Всем чего-то да охота,
Но в преддверии весны
Довзрослели до ухода
И убитых увезли.
Гром победы раздавайся!
Не оправдывайся, росс,
А с позором расставайся,
Что давно к тебе прирос.
Может, ретирада эта,
Хоть обида в ней и боль,
Первая твоя победа
Над свирепою судьбой
15.02.89
Однако в лучшей части этих ребят, думаю, уже растут поэты. Не может быть, чтобы люди, прошедшую такую войну, не дали, вслед за авторскими песнями, и стихов. Это будут горькие стихи без грома победы, но искренние, после которых (и это, может быть, их главная задача) уже никому не захочется воевать в чужой стране. «Знамя» опубликовало два хороших рассказа Олега Ермакова об афганской войне.

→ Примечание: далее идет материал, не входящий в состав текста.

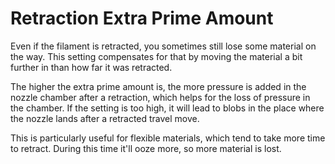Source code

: Retraction Extra Prime Amount
====
Even if the filament is retracted, you sometimes still lose some material on the way. This setting compensates for that by moving the material a bit further in than how far it was retracted.

The higher the extra prime amount is, the more pressure is added in the nozzle chamber after a retraction, which helps for the loss of pressure in the chamber. If the setting is too high, it will lead to blobs in the place where the nozzle lands after a retracted travel move.

This is particularly useful for flexible materials, which tend to take more time to retract. During this time it'll ooze more, so more material is lost.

- В этом году весь цивилизованный мир отмечает столетие со дня рождения Анны Ахматовой. Поэт Евгений Рейн, кстати, рассказывал, что Ахматовой очень нравились многие ваши стихи, больше, чем стихи самого Рейна. Вы, Владимир Николаевич, знали и лично Анну Андреевну. Вот мой вопрос: Ахматова создавала какую-нибудь плеяду или школу «своих» поэтов?
- Ахматова никакой школы не создавала, но она просто была, понимаете? Когда я учился в военном училище, наши инструкции гласили, что вблизи радиостанции нельзя пользоваться осветительными приборами: если лампочку привязать к койке, она будет светиться. И Ахматова, словно мощная радиостанция, излучала такую энергию, что рядом с ней человек со средним дарованием начинал писать хорошие стихи. Но в ее кругу выросли большими поэтами Бродский и Рейн.
- Как вас публиковали в те, шестидесятые годы и позднее?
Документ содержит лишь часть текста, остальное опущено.